Most people think you have to have a sit on top kayak. That is not the case. When fishing from a hybrid you just have to learn different rescue techniques and carry a bilige hand pump. 

The Ultimate is perfect for Inshore and freshwater (lakes and rivers). The tunnel hull allows you to stand which is a must for me. I mainly sight fish so standing allows me to see alot more. The seat is the best on the market in my opinion. When I head out to fish I fish 8 to 10hrs. I never get sore sitting in this kayak. 

There is a endless amount of accessories for this kayak and a lifetime warranty against manufacturer defects. Their customer service can not be beat.

Listen to peoples opinions but know they are just opinions. Most people think what ever kayak they are paddling is the best kayak on the market. Most guys on here are Ocean Kayak and Hobie guys which are nice yaks. Just not my style. Search the web for reviews on the Ultimate and demo one if you can. Once you get in one I am sure you will want one.

Check out this site it is for owners of Native Watercraft kayaks. They can answer all you questions as well http://www.lwnog.com/forum/


----------



## ruthless (Sep 5, 2003)

The ultimate is a very capable kayak, and I too have had mine in some pretty rough water, no sweat with the skirts on. Wild River Outfitters is having a demo day in Virginia Beach this saturday. Good opportunity to paddle many different kayaks and form your own opinion.


----------



## atblis (Jul 20, 2003)

What didn't you like about the sit on tops and which ones have you tried?


----------



## Too Busy (Sep 7, 2007)

The Native Ultimate is a really nice boat. Being a Wildy guy, I'd be remiss if I didn't suggest you test paddle a Wilderness Systems Commander.

Speed and tracking are better than the Ultimate 12. The Captain's Seat is the bomb. The Slide Trax system makes adding accessories a breeze.


----------



## cducer (May 7, 2010)

thanks for the advice. a friend of mine has the Pungo and he loves his. I like the commander style just wish they made it in a 14.


----------



## cducer (May 7, 2010)

Just wanted to say thanks to all who have responded to my post. 

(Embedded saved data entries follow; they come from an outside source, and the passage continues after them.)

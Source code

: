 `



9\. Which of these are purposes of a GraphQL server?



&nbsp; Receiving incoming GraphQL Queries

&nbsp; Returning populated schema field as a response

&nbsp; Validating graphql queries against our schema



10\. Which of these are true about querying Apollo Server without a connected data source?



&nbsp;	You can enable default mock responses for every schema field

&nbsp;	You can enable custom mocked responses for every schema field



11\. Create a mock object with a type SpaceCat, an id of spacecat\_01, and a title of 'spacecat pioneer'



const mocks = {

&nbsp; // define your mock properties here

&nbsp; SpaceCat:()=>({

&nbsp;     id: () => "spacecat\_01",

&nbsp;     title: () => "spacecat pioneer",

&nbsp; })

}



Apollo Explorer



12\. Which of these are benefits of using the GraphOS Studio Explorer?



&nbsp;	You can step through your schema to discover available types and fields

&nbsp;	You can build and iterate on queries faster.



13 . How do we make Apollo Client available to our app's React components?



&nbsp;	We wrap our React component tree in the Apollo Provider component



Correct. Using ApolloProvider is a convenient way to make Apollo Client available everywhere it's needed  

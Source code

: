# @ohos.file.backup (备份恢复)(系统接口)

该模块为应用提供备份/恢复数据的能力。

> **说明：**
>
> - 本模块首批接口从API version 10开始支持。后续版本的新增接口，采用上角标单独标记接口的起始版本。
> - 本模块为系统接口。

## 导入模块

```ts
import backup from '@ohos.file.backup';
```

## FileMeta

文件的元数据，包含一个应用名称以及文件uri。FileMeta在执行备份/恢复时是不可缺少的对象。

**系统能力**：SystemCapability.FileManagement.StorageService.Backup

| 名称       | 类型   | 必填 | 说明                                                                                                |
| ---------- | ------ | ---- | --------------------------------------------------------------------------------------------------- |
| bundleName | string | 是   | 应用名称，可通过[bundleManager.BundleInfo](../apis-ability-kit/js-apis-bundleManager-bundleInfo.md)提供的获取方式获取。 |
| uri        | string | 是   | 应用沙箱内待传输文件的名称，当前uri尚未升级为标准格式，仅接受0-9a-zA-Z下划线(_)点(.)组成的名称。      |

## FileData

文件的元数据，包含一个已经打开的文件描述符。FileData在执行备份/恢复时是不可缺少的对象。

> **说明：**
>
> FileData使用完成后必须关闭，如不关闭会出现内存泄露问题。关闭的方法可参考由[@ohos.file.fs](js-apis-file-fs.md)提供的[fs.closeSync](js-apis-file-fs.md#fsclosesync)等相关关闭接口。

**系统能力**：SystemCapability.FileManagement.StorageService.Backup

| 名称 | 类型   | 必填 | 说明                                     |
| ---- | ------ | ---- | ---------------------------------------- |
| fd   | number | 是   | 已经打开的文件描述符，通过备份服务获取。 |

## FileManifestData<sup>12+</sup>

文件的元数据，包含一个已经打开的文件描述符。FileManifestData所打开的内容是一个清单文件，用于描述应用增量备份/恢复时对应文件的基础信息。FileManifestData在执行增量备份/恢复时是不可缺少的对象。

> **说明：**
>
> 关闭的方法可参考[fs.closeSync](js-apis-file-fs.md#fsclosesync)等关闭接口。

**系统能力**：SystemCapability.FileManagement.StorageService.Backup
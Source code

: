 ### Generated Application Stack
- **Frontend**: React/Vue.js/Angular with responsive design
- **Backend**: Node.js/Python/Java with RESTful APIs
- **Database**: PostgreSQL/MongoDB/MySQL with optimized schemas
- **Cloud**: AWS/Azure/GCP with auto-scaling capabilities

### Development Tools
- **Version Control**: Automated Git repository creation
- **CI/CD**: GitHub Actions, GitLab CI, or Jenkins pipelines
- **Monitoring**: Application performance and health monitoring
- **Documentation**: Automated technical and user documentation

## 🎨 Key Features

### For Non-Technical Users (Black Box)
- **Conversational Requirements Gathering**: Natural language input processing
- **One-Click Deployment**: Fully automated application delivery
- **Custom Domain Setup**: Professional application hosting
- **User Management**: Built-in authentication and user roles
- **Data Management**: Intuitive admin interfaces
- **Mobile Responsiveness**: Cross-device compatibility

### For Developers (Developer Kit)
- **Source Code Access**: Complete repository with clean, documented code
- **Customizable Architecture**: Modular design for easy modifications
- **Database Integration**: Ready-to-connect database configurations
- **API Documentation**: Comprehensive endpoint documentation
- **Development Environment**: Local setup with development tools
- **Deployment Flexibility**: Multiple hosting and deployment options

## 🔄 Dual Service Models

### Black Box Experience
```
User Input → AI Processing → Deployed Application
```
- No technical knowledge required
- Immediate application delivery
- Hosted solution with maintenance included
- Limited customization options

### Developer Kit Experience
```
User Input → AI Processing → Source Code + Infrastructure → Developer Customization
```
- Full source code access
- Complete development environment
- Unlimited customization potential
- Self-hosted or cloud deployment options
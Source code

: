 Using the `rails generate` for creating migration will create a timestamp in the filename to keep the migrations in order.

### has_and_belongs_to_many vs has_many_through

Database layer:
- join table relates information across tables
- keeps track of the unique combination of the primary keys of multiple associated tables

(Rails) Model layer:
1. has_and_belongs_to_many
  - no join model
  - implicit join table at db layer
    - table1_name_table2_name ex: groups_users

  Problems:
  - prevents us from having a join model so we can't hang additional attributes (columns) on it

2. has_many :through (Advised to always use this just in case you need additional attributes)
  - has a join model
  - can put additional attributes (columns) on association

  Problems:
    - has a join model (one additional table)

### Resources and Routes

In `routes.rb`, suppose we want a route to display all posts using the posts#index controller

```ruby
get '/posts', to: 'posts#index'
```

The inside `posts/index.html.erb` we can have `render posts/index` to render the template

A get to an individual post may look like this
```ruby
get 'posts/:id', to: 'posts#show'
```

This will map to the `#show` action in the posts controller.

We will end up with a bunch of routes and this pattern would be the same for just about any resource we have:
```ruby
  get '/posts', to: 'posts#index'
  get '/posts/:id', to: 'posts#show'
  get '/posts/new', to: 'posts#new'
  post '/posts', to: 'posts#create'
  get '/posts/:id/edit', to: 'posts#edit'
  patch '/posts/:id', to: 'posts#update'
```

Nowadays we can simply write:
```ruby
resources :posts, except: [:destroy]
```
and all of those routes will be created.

Unfortunatly I have become unemployed and gonna have to put my purchase on hold for a while
To make matters worse the starter motor on my yamaha 15hp outboard has fried making my skiff stuck in my yard and I am having trouble locating the parts to fix it ! ( this is just reinforcing my decision to return to human power asap!! )

so..... I am back to being a wader, which isn;t a bad thing.... just limits my access around here.


----------



## cducer (May 7, 2010)

atblis said:


> What didn't you like about the sit on tops and which ones have you tried?


I have been in an Ocean Kayak which was available for use at the resort I stayed at in the Bahamas. I have been on a friends Malibu X factor. and 1 or 2 that I just cant remember... definatly were low end models.

I wouldnt say that I hated them completely... the Malibu xfactor was nice.
My biggest complaint would be comfort. after a few hours they tended to bother my lower back.... not necessarily a fault of the kayak, more of my own back issues.
just seemed that the seat in the ultimate was more comfortable thats all


----------



## jakuka (Oct 12, 2009)

I picked up an ultimate 14.5 a few weeks ago. Only been out a couple times but I absolutely love it! Nothing compares in terms of comfort or stability. Tracks well. Everything has pros and cons. Ultimates are not for the surf, and harder to self rescue. But in the back bays, rivers, and lakes, I prefer the ultimate hands down over others I demoed.


----------



## surfnsam (Apr 28, 2008)

check out KI kayaks on KI. i think CD Dollar carries the native line. then go to annapolis and check out the hobies at backyard boats. i would go with a sot, i have seen sinks flip and its not a pretty thing very hard to get back in.


----------